== Segment start ==

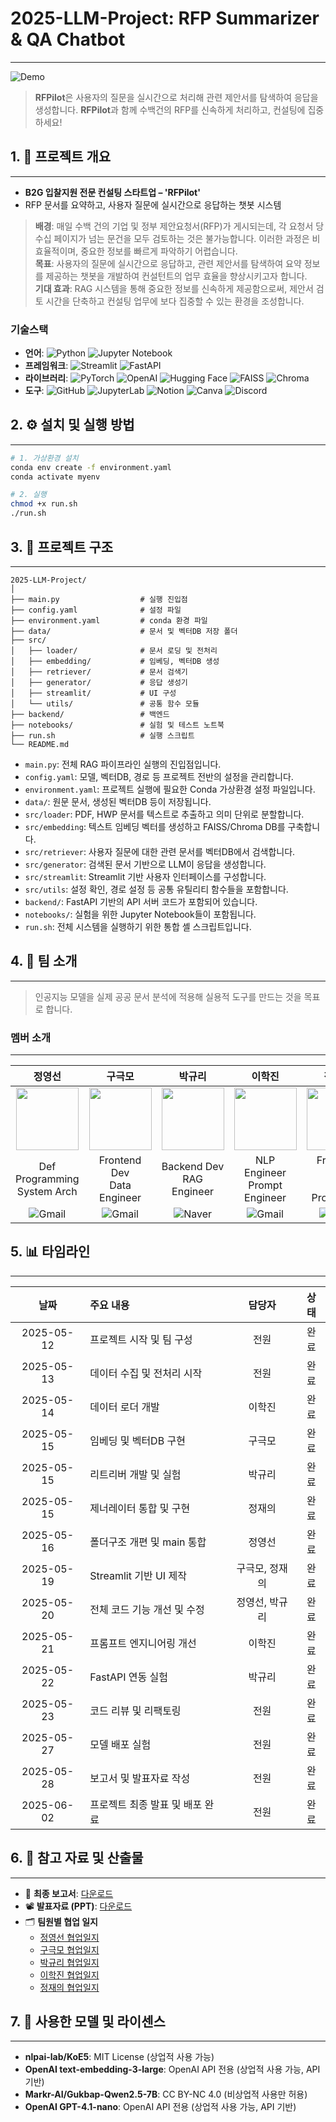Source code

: # 2025-LLM-Project: RFP Summarizer & QA Chatbot

---

![Demo](assets/demo_white.gif)

> **RFPilot**은 사용자의 질문을 실시간으로 처리해 관련 제안서를 탐색하여 응답을 생성합니다. **RFPilot**과 함께 수백건의 RFP를 신속하게 처리하고, 컨설팅에 집중하세요!

## 1. 📌 프로젝트 개요

---

- **B2G 입찰지원 전문 컨설팅 스타트업 – 'RFPilot'**
- RFP 문서를 요약하고, 사용자 질문에 실시간으로 응답하는 챗봇 시스템

> **배경**: 매일 수백 건의 기업 및 정부 제안요청서(RFP)가 게시되는데, 각 요청서 당 수십 페이지가 넘는 문건을 모두 검토하는 것은 불가능합니다. 이러한 과정은 비효율적이며, 중요한 정보를 빠르게 파악하기 어렵습니다.  
> **목표**: 사용자의 질문에 실시간으로 응답하고, 관련 제안서를 탐색하여 요약 정보를 제공하는 챗봇을 개발하여 컨설턴트의 업무 효율을 향상시키고자 합니다.  
> **기대 효과**: RAG 시스템을 통해 중요한 정보를 신속하게 제공함으로써, 제안서 검토 시간을 단축하고 컨설팅 업무에 보다 집중할 수 있는 환경을 조성합니다.

### 기술스택

- **언어**: ![Python](https://img.shields.io/badge/Python-3776AB?style=plastic&logo=Python&logoColor=white)
![Jupyter Notebook](https://img.shields.io/badge/jupyter-%23FA0F00?style=plastic&logo=jupyter&logoColor=white)
- **프레임워크**: ![Streamlit](https://img.shields.io/badge/Streamlit-FF4B4B?style=plastic&logo=Streamlit&logoColor=white)
![FastAPI](https://img.shields.io/badge/FastAPI-009688?style=plastic&logo=FastAPI&logoColor=white)
- **라이브러리**: ![PyTorch](https://img.shields.io/badge/PyTorch-EE4C2C?style=plastic&logo=PyTorch&logoColor=white)
![OpenAI](https://img.shields.io/badge/OpenAI-412991?style=plastic&logo=OpenAI&logoColor=white)
![Hugging Face](https://img.shields.io/badge/Hugging%20Face-FFD21E?style=plastic&logo=HuggingFace&logoColor=black)
![FAISS](https://img.shields.io/badge/FAISS-00599C?style=plastic&logo=FAISS&logoColor=white)
![Chroma](https://img.shields.io/badge/Chroma-8E44AD?style=plastic&logo=Chroma&logoColor=white)
- **도구**: ![GitHub](https://img.shields.io/badge/GitHub-181717?style=plastic&logo=GitHub&logoColor=white)
![JupyterLab](https://img.shields.io/badge/JupyterLab-F37626?style=plastic&logo=Jupyter&logoColor=white)
![Notion](https://img.shields.io/badge/Notion-000000?style=plastic&logo=Notion&logoColor=white)
![Canva](https://img.shields.io/badge/Canva-00C4CC?style=plastic&logo=Canva&logoColor=white)
![Discord](https://img.shields.io/badge/Discord-%235865F2.svg?style=plastic&logo=discord&logoColor=white)

## 2. ⚙️ 설치 및 실행 방법

---

```bash
# 1. 가상환경 설치
conda env create -f environment.yaml
conda activate myenv

# 2. 실행
chmod +x run.sh
./run.sh
```

## 3. 📂 프로젝트 구조

---

```arduino
2025-LLM-Project/
│
├── main.py                  # 실행 진입점
├── config.yaml              # 설정 파일
├── environment.yaml         # conda 환경 파일
├── data/                    # 문서 및 벡터DB 저장 폴더
├── src/
│   ├── loader/              # 문서 로딩 및 전처리
│   ├── embedding/           # 임베딩, 벡터DB 생성
│   ├── retriever/           # 문서 검색기
│   ├── generator/           # 응답 생성기
│   ├── streamlit/           # UI 구성
│   └── utils/               # 공통 함수 모듈
├── backend/                 # 백엔드
├── notebooks/               # 실험 및 테스트 노트북
├── run.sh                   # 실행 스크립트
└── README.md
```

- `main.py`: 전체 RAG 파이프라인 실행의 진입점입니다.
- `config.yaml`: 모델, 벡터DB, 경로 등 프로젝트 전반의 설정을 관리합니다.
- `environment.yaml`: 프로젝트 실행에 필요한 Conda 가상환경 설정 파일입니다.
- `data/`: 원문 문서, 생성된 벡터DB 등이 저장됩니다.
- `src/loader`: PDF, HWP 문서를 텍스트로 추출하고 의미 단위로 분할합니다.
- `src/embedding`: 텍스트 임베딩 벡터를 생성하고 FAISS/Chroma DB를 구축합니다.
- `src/retriever`: 사용자 질문에 대한 관련 문서를 벡터DB에서 검색합니다.
- `src/generator`: 검색된 문서 기반으로 LLM이 응답을 생성합니다.
- `src/streamlit`: Streamlit 기반 사용자 인터페이스를 구성합니다.
- `src/utils`: 설정 확인, 경로 설정 등 공통 유틸리티 함수들을 포함합니다.
- `backend/`: FastAPI 기반의 API 서버 코드가 포함되어 있습니다.
- `notebooks/`: 실험을 위한 Jupyter Notebook들이 포함됩니다.
- `run.sh`: 전체 시스템을 실행하기 위한 통합 셸 스크립트입니다.

## 4. 👥 팀 소개

---

> 인공지능 모델을 실제 공공 문서 분석에 적용해 실용적 도구를 만드는 것을 목표로 합니다.

### 멤버 소개

---

| 정영선 | 구극모 | 박규리 | 이학진 | 정재의 |
|:------:|:------:|:------:|:------:|:------:|
| <a href="https://github.com/YS-2357"><img src="https://github.com/YS-2357.png" width="100"/></a> | <a href="https://github.com/Glen0227"><img src="https://github.com/Glen0227.png" width="100"/></a> | <a href="https://github.com/gyurili"><img src="https://github.com/gyurili.png" width="100"/></a> | <a href="https://github.com/kyakyak"><img src="https://github.com/kyakyak.png" width="100"/></a> | <a href="https://github.com/JJU09"><img src="https://github.com/JJU09.png" width="100"/></a> |
| Def Programming<br>System Arch | Frontend Dev<br>Data Engineer | Backend Dev<br>RAG Engineer | NLP Engineer<br>Prompt Engineer | Frontend Dev<br>Data Processing |
| ![Gmail](https://img.shields.io/badge/joungyoungsun20@gmail.com-D14836?style=plastic&logo=gmail&logoColor=white) | ![Gmail](https://img.shields.io/badge/keugmo@gmail.com-D14836?style=plastic&logo=gmail&logoColor=white) | ![Naver](https://img.shields.io/badge/inglifestora@naver.com-03C75A?style=plastic&logo=naver&logoColor=white) | ![Gmail](https://img.shields.io/badge/udosjdjdjdj@gmail.com-D14836?style=plastic&logo=gmail&logoColor=white) | ![Gmail](https://img.shields.io/badge/jeaui54@gmail.com-D14836?style=plastic&logo=gmail&logoColor=white) |

## 5. 📊 타임라인

---

| 날짜 | 주요 내용 | 담당자 | 상태 |
| :---: | :--- | :---: | :---: |
| 2025-05-12 | 프로젝트 시작 및 팀 구성 | 전원 | 완료 |
| 2025-05-13 | 데이터 수집 및 전처리 시작 | 전원 | 완료 |
| 2025-05-14 | 데이터 로더 개발 | 이학진 | 완료 |
| 2025-05-15 | 임베딩 및 벡터DB 구현 | 구극모 | 완료 |
| 2025-05-15 | 리트리버 개발 및 실험 | 박규리 | 완료 |
| 2025-05-15 | 제너레이터 통합 및 구현 | 정재의 | 완료 |
| 2025-05-16 | 폴더구조 개편 및 main 통합 | 정영선 | 완료 |
| 2025-05-19 | Streamlit 기반 UI 제작 | 구극모, 정재의 | 완료 |
| 2025-05-20 | 전체 코드 기능 개선 및 수정 | 정영선, 박규리 | 완료 |
| 2025-05-21 | 프롬프트 엔지니어링 개선 | 이학진 | 완료 |
| 2025-05-22 | FastAPI 연동 실험 | 박규리 | 완료 |
| 2025-05-23 | 코드 리뷰 및 리팩토링 | 전원 | 완료 |
| 2025-05-27 | 모델 배포 실험 | 전원 | 완료 |
| 2025-05-28 | 보고서 및 발표자료 작성 | 전원 | 완료 |
| 2025-06-02 | 프로젝트 최종 발표 및 배포 완료 | 전원 | 완료 |

## 6. 📎 참고 자료 및 산출물

---

- 📘 **최종 보고서**: [다운로드](https://drive.google.com/file/d/1y3Ksc8yg2JgfvVLnvcHZzNBn48v7iMOX/view?usp=sharing)
- 📽️ **발표자료 (PPT)**: [다운로드](https://your-link.com/presentation.pdf)
- 🗂️ **팀원별 협업 일지**
  - [정영선 협업일지](https://sapphire-cart-f52.notion.site/1f101c050cec803fb4aef0a5f8267fcf?pvs=74)
  - [구극모 협업일지](https://www.notion.so/1f1e1cd92be6809ba031d7caa012936e?source=copy_link)
  - [박규리 협업일지](https://www.notion.so/1f1caf59f0188065bec3c9fefc30f7e3?pvs=4)
  - [이학진 협업일지](https://www.notion.so/1f200f54e76e808e9a86f43a85d79afc?pvs=4)
  - [정재의 협업일지](https://www.notion.so/LLM-RAG-RFP-1f219af16ea580fd9603fc066bd71238?source=copy_link)

## 7. 📄 사용한 모델 및 라이센스

---

- **nlpai-lab/KoE5**: MIT License (상업적 사용 가능)
- **OpenAI text-embedding-3-large**: OpenAI API 전용 (상업적 사용 가능, API 기반)
- **Markr-AI/Gukbap-Qwen2.5-7B**: CC BY-NC 4.0 (비상업적 사용만 허용)
- **OpenAI GPT-4.1-nano**: OpenAI API 전용 (상업적 사용 가능, API 기반)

== Segment end ==

What is required: Look through the entries. Copy out each line with "embedding" in it.

Finished exercise:
│   ├── embedding/           # 임베딩, 벡터DB 생성
- `src/embedding`: 텍스트 임베딩 벡터를 생성하고 FAISS/Chroma DB를 구축합니다.
- **OpenAI text-embedding-3-large**: OpenAI API 전용 (상업적 사용 가능, API 기반)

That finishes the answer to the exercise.